The college maintains that physicians licensed in the last two years would be best positioned to support Albertans during the COVID-19 pandemic.
CPSA spokeswoman Jessica McPhee sent the following statement to CTV News.
“To provide additional medical support to Albertans, CPSA is supporting Alberta Health Services (AHS) in their collection of information from all currently licences physicians to determine who could be redeployed," it read.
CPSA has reached out to retired physicians who may wish to reinstate their practice permit as well, but other provinces have eased restrictions for foreign doctors.
In B.C., the college of physicians proposed a bylaw that would allow them to practice under the supervision of a physician already licenced in the province.
Ontario is allowing some internationally trained graduates to practice under a temporary, 30-day licence. During that time, they can work under supervision as long as they've passed exams to practice in Canada.
Fast-tracking the process
Falconer agrees not every doctor should be approved and there should be stringent testing, but he notes the process for accreditation could be sped up and made to be more cost-effective.
“The Irish medical council, for example, has actually waived registration fees for refugees or asylum seekers to submit applications at no cost, so that could be one opportunity there,” he said.
“We should also focus on a one-entry pathway so rather than having to submit applications multiple times, we should look at trusting one regulatory body and other colleges can take their word at face value that a specific doctor is credentialed.”

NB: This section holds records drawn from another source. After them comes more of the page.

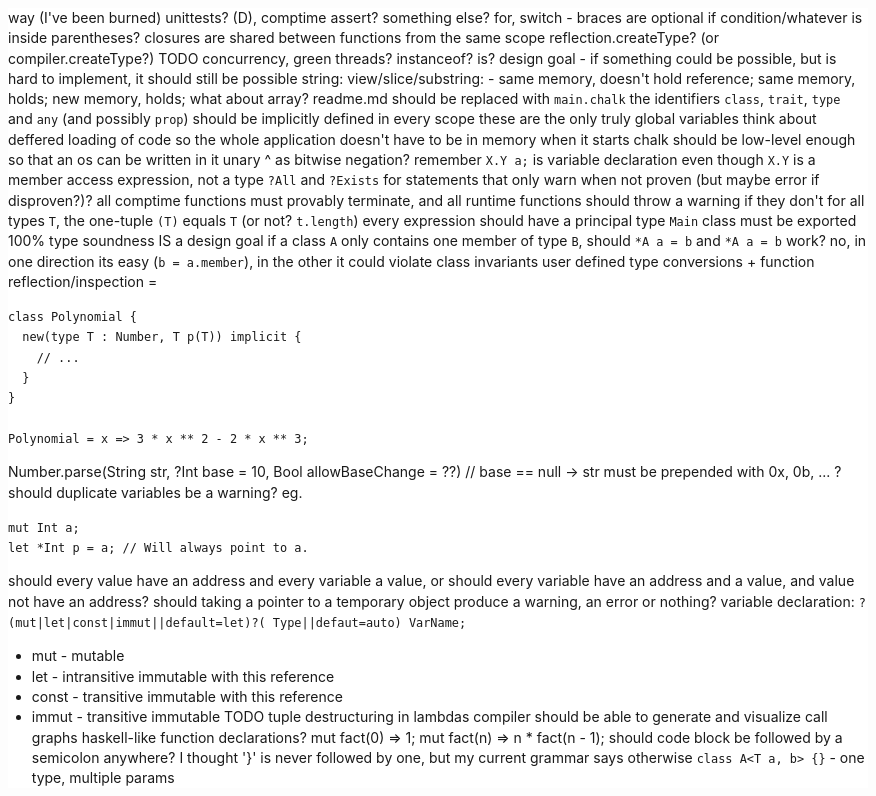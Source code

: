   way (I've been burned)
unittests? (D), comptime assert? something else?
for, switch - braces are optional if condition/whatever is inside parentheses?
closures are shared between functions from the same scope
reflection.createType? (or compiler.createType?)
TODO concurrency, green threads?
instanceof? is?
design goal - if something could be possible, but is hard to implement, it should
  still be possible
string: view/slice/substring: - same memory, doesn't hold reference; same memory, holds;
  new memory, holds; what about array?
readme.md should be replaced with `main.chalk`
the identifiers `class`, `trait`, `type` and `any` (and possibly `prop`) should
  be implicitly defined in every scope
  these are the only truly global variables
think about deffered loading of code so the whole application doesn't have to be in memory
  when it starts
chalk should be low-level enough so that an os can be written in it
unary ^ as bitwise negation?
remember `X.Y a;` is variable declaration even though `X.Y` is a member access
  expression, not a type
`?All` and `?Exists` for statements that only warn when not proven (but maybe error
  if disproven?)?
all comptime functions must provably terminate, and all runtime functions should
  throw a warning if they don't
for all types `T`, the one-tuple `(T)` equals `T` (or not? `t.length`)
every expression should have a principal type
`Main` class must be exported
100% type soundness IS a design goal
if a class `A` only contains one member of type `B`, should `*A a = b` and `*A a = b` work?
  no, in one direction its easy (`b = a.member`), in the other it could violate class invariants
user defined type conversions + function reflection/inspection =
  ```
  class Polynomial {
    new(type T : Number, T p(T)) implicit {
      // ...
    }
  }
  
  Polynomial = x => 3 * x ** 2 - 2 * x ** 3;
  ```
Number.parse(String str, ?Int base = 10, Bool allowBaseChange = ??) // base == null -> str must be prepended with 0x, 0b, ... ?
should duplicate variables be a warning? eg.
  ```
  mut Int a;
  let *Int p = a; // Will always point to a.
  ```
should every value have an address and every variable a value, or should every
  variable have an address and a value, and value not have an address?
should taking a pointer to a temporary object produce a warning, an error or nothing?
variable declaration: `?(mut|let|const|immut||default=let)?( Type||defaut=auto) VarName;`
  * mut - mutable
  * let - intransitive immutable with this reference
  * const - transitive immutable with this reference
  * immut - transitive immutable
TODO tuple destructuring in lambdas
compiler should be able to generate and visualize call graphs
haskell-like function declarations?
  mut fact(0) => 1;
  mut fact(n) => n * fact(n - 1);
should code block be followed by a semicolon anywhere? I thought '}' is never
  followed by one, but my current grammar says otherwise
`class A<T a, b> {}` - one type, multiple params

Falconer adds a trusted list of hospitals or universities with a high accreditation rate could also help with expediting the process.
“They’re feeling overlooked”
The Alberta Association of International Medical Graduates — which represents 1,000 physicians from 82 countries — says the lengthy licensing process means many foreign doctors have turned to jobs in fields un-related to medicine.
The group’s executive director, Deidre Lake, notes that Alberta Health Services has invited licensed or recently retired physicians to apply for jobs in anticipation for increased staffing needs during the COVID-19 pandemic, but says many newcomer physicians are overlooked.
“The issues is not necessarily meeting the criteria for IMGs to become licensed, the issue is that IMGs are not openly competing for residency seats," said Lake.
“There may be 100 residency seats at the University of Calgary in family medicine for example, but there may only be 20 seats for IMGs to apply, so they’re very limited.”
Lake adds that the Canadian medical system has two years of residency training attached to it, but most IMGs have less experience than that so they’re not deemed eligible for direct entry.
“So the only way of getting re-licensed and re-integrates into the healthcare system is to re-do residency and so that’s very difficult given limited number of seats and the fact it’s not an open competition for IMGs."
As a result, an online petition has now garnered more than 15,000 signatures across Canada in an effort to allow immigrant doctors to offer their resources during the COVID-19 crisis.
“If Canada wants doctors available immediately for COVID-19, then the different levels government may have to look at relaxing some of those criteria,” Lake said.